There’s something wrong with this picture.

Earlier this month, a passerby filmed a disturbing situation unfolding outside a Baltimore hospital on his phone.

“A woman who appeared to be wearing nothing but socks and a hospital gown was discharged from a Baltimore hospital on a cold winter night and left alone at a bus stop,” the New York Times reported, describing the footage.

“So you all are just going to leave this lady out here, with no clothes on?” Imamu Baraka, the man who filmed the incident, is heard asking the uniformed hospital employees in disbelief as they march indifferently back to the hospital, empty wheelchair in tow.

The callousness of dumping a patient who can barely stand onto the street is shocking. But there’s also a glaring contrast to the conduct exposed that night and the many government policies the hospital, the University of Maryland Medical Center, benefits from — all intended to ensure that patients like that woman receive treatment.

Legally, the UMMC’s parent corporation exists as a non-profit, but its cashflow is utterly unlike the charities that designation was created for. In 2015, the UMMC had nearly $2 billion in revenue. But only one-half of one percent of that came from grants or contributions.

It operates instead as a profitable business, with a slew of high paid executives, many earning more than $1 million a year, atop the company. (Robert Chrencik, the CEO, takes home $2.5 million a year).

UMMC also qualifies for a special “340B” designation for treating a “disproportionate share” of low-income patients. Under federal law — including provisions greatly expanded in Obamacare — 340B hospitals are eligible to buy prescription drugs at 25-50% discounts from suppliers.

Congress enacted this provision in the early 1990s with the admirable goal of ensuring low-income patients would be able to pay for the medicines they need.

Unfortunately, they didn’t anticipate the current generation of Gordon Gecko-like corporate titans running America’s “non-profit” hospitals, who turned the discounts into an arbitrage opportunity.

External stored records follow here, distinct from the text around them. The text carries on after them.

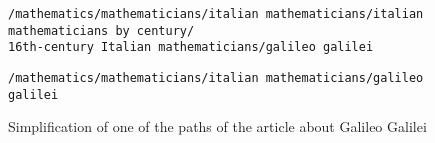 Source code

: 
\begin{figure}
\centering
\begin{lstlisting}
/mathematics/mathematicians/italian mathematicians/italian mathematicians by century/
16th-century Italian mathematicians/galileo galilei
\end{lstlisting}
\begin{lstlisting}
/mathematics/mathematicians/italian mathematicians/galileo galilei
\end{lstlisting}

\caption[Simplification of an article path]{Simplification of one of the paths of the article about Galileo Galilei}
\label{fig:galileogalilei}
\end{figure}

As documented exhaustively by a just-released investigation by the House Energy & Commerce Committee, the law doesn’t require hospitals to pass the discounts on to patients in the form of lower prices, so they don’t, pocketing it instead.

It’s a lucrative practice, netting a large hospital in the vicinity of $100 million in profit annually.

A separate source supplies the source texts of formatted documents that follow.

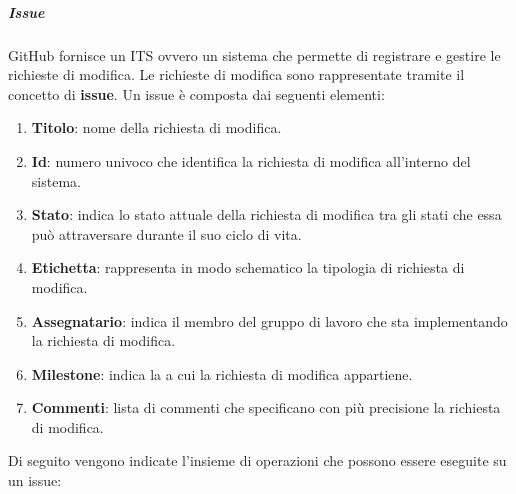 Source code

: \subparagraph{Issue}
\label{subpar:ITS}
GitHub fornisce un ITS ovvero un sistema che permette di registrare e gestire le richieste di modifica.
Le richieste di modifica sono rappresentate tramite il concetto di \textbf{issue}.
Un issue è composta dai seguenti elementi:
\begin{enumerate}
    \item \textbf{Titolo}: nome della richiesta di modifica.
    
    \item \textbf{Id}: numero univoco che identifica la richiesta di modifica all'interno del sistema.
    
    \item \textbf{Stato}: indica lo stato attuale della richiesta di modifica tra gli stati che essa può attraversare durante il suo ciclo di vita.
    
    \item \textbf{Etichetta}: rappresenta in modo schematico la tipologia di richiesta di modifica.
    
    \item \textbf{Assegnatario}: indica il membro del gruppo di lavoro che sta implementando la richiesta di modifica.
    
    \item \textbf{Milestone}: indica la  a cui la richiesta di modifica appartiene.
    
    \item \textbf{Commenti}: lista di commenti che specificano con più precisione la richiesta di modifica. 
\end{enumerate}
Di seguito vengono indicate l'insieme di operazioni che possono essere eseguite su un issue:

Over the last decade, the 340B program has exploded in size as hospitals went to elaborate lengths to increase their eligibility. This has created perverse incentives, like instances where prescribing a more expensive medicine is profitable for a hospital because of its 340B discount, while a cheaper alternative is not, driving up health care costs.

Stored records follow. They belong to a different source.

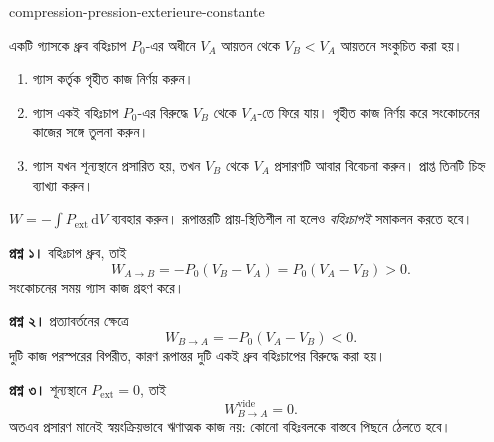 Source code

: \begin{exo}[ধ্রুব বহিঃচাপে সংকোচন]{compression-pression-exterieure-constante}

একটি গ্যাসকে ধ্রুব বহিঃচাপ $P_0$-এর অধীনে $V_A$ আয়তন থেকে $V_B<V_A$ আয়তনে সংকুচিত করা হয়।

\begin{enumerate}
\item গ্যাস কর্তৃক গৃহীত কাজ নির্ণয় করুন।
\item গ্যাস একই বহিঃচাপ $P_0$-এর বিরুদ্ধে $V_B$ থেকে $V_A$-তে ফিরে যায়। গৃহীত কাজ নির্ণয় করে সংকোচনের কাজের সঙ্গে তুলনা করুন।
\item গ্যাস যখন শূন্যস্থানে প্রসারিত হয়, তখন $V_B$ থেকে $V_A$ প্রসারণটি আবার বিবেচনা করুন। প্রাপ্ত তিনটি চিহ্ন ব্যাখ্যা করুন।
\end{enumerate}

\begin{indication}
$W=-\int P_{\mathrm{ext}}\,\mathrm{d}V$ ব্যবহার করুন। রূপান্তরটি প্রায়-স্থিতিশীল
না হলেও \emph{বহিঃচাপই} সমাকলন করতে হবে।
\end{indication}

\begin{solution}
\textbf{প্রশ্ন ১।} বহিঃচাপ ধ্রুব, তাই
\[
W_{A\to B}=-P_0(V_B-V_A)=P_0(V_A-V_B)>0.
\]
সংকোচনের সময় গ্যাস কাজ গ্রহণ করে।

\textbf{প্রশ্ন ২।} প্রত্যাবর্তনের ক্ষেত্রে
\[
W_{B\to A}=-P_0(V_A-V_B)<0.
\]
দুটি কাজ পরস্পরের বিপরীত, কারণ রূপান্তর দুটি একই ধ্রুব বহিঃচাপের বিরুদ্ধে করা হয়।

\textbf{প্রশ্ন ৩।} শূন্যস্থানে $P_{\mathrm{ext}}=0$, তাই
\[
W_{B\to A}^{\mathrm{vide}}=0.
\]
অতএব প্রসারণ মানেই স্বয়ংক্রিয়ভাবে ঋণাত্মক কাজ নয়: কোনো বহিঃবলকে বাস্তবে
পিছনে ঠেলতে হবে।
\end{solution}
\end{exo}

A bipartisan pair of lawmakers, Reps. Larry Bucshon (R-IN) and Scott Peters (D-CA), recently introduced legislation to add transparency to this process.

The bill, H.R. 4710, would put a temporary freeze on eligibility under the program, while requiring existing participants to begin reporting how much money they save from the government-mandated discounts, as well as how they spend it.

Under current law, there are virtually no reporting requirements, so even intensive efforts to understand how the law is working have faced severe difficulties in quantifying its effects.

Hospitals, one of the most entrenched special interests in Washington, have unsurprisingly declared war on the legislation, arguing it would pose an undue burden to report data that, in most cases, they are already collecting.

Personally, I think hospitals could use a bit of transparency. There’s something off when our government is giving all kinds of breaks to an industry to ensure the poor are cared for, when in many cases — including the woman left in the cold by UMMC — the people who seem to be benefiting the most are the hospitals themselves.